Sunshine List: Top HR Leader Earned $573,000 in 2025
Why It Matters
The salaries illustrate intense competition for elite HR talent in the public sector and invite scrutiny of how taxpayer funds are allocated to executive compensation.
Key Takeaways
- •University of Toronto dominates top HR earners
- •OPG’s HR chief earns over $400k USD
- •Public‑sector HR salaries exceed $350k USD
- •Compensation reflects competition for academic talent
- •Transparency via Ontario’s sunshine list
Pulse Analysis
The Ontario government’s annual sunshine list, released by March 31, reveals that human‑resources executives are among the highest‑paid public‑sector officials. In 2025, the top five earners—led by University of Toronto professor Glen Whyte at roughly $424,000 USD—are all academics or senior HR officers at publicly funded institutions. The University of Toronto alone accounts for more than half of the top‑25 HR salaries, underscoring the province’s reliance on university talent to steer people‑strategy across health, energy and municipal agencies.
These compensation levels signal a fierce market for HR expertise that rivals private‑sector offers. Universities, hospitals and utilities are competing for scholars who blend research with practical people‑management, driving salaries into the $350‑$425 k USD range. Ontario Power Generation’s senior VP of HR, Cynthia Domjancic, commands $403,000 USD, reflecting the strategic importance of labour‑relations and ethics in a regulated energy environment. The trend suggests that public entities view sophisticated HR leadership as a cost‑center that can deliver operational efficiencies, risk mitigation and cultural transformation.

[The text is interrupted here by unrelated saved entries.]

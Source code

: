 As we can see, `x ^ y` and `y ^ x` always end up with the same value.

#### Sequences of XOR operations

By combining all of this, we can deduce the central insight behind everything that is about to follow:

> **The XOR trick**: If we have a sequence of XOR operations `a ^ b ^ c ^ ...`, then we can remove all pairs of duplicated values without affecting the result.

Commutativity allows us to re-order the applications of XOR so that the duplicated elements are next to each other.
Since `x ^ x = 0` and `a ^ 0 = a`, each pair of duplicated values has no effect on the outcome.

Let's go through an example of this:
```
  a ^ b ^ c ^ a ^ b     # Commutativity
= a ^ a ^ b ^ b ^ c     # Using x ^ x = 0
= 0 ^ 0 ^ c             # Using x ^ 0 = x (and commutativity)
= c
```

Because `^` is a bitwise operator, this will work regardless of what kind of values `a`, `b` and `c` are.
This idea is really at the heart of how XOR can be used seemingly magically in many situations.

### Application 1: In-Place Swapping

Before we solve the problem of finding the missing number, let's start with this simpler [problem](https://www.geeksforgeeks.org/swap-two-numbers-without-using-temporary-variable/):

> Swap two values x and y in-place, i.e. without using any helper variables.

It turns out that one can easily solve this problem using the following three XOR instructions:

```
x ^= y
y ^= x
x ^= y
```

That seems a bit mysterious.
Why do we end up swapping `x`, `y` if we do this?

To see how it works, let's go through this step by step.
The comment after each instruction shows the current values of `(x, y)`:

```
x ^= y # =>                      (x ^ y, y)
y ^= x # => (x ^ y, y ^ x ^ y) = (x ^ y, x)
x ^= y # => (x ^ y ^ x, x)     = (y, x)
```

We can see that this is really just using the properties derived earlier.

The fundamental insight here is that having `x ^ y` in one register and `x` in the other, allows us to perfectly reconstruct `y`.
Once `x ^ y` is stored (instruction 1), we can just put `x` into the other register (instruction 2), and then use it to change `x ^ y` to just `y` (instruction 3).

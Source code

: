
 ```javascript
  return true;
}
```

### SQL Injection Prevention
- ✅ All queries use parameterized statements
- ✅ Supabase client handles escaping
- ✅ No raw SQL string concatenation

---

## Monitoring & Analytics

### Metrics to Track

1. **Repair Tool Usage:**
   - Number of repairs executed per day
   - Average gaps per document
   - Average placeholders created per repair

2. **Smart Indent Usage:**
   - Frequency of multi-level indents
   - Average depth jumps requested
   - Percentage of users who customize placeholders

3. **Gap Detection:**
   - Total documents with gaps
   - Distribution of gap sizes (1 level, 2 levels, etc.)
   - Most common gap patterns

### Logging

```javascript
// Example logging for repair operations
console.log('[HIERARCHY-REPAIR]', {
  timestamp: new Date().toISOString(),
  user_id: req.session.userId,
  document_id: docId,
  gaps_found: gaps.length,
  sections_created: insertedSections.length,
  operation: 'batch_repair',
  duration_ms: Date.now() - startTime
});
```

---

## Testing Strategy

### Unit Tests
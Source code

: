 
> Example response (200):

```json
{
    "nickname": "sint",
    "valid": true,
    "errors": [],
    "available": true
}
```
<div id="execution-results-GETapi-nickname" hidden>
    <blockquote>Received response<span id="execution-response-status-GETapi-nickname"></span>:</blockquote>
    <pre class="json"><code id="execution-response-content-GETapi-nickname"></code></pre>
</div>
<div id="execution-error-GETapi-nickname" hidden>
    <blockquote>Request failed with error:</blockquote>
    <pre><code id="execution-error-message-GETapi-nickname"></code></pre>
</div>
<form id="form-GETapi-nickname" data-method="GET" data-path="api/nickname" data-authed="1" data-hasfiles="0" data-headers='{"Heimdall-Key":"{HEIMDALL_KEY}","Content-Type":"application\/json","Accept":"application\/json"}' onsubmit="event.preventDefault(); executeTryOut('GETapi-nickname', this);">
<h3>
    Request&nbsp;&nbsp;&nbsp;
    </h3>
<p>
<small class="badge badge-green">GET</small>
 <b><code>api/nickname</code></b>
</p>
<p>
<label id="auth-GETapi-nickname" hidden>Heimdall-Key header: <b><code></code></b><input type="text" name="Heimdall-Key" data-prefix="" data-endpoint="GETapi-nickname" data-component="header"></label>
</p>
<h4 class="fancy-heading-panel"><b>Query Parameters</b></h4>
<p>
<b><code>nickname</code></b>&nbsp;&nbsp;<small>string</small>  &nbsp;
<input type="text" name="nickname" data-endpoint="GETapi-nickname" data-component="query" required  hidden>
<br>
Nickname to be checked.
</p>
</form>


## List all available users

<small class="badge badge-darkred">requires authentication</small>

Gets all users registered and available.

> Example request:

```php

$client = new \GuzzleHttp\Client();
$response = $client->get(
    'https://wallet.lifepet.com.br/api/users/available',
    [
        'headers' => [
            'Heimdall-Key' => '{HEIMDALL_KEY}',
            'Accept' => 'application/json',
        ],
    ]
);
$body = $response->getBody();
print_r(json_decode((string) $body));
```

Ontario’s salary disclosure law provides unprecedented transparency, inviting public scrutiny of how taxpayer dollars fund executive pay. While the list highlights competitive remuneration, it also raises questions about equity and budgetary discipline, especially as health‑care and infrastructure costs climb. Policymakers may face pressure to justify these figures or to introduce caps, but the data also offers a benchmark for future negotiations. Ultimately, the sunshine list serves both as a market signal and a governance tool for the province’s public‑sector workforce.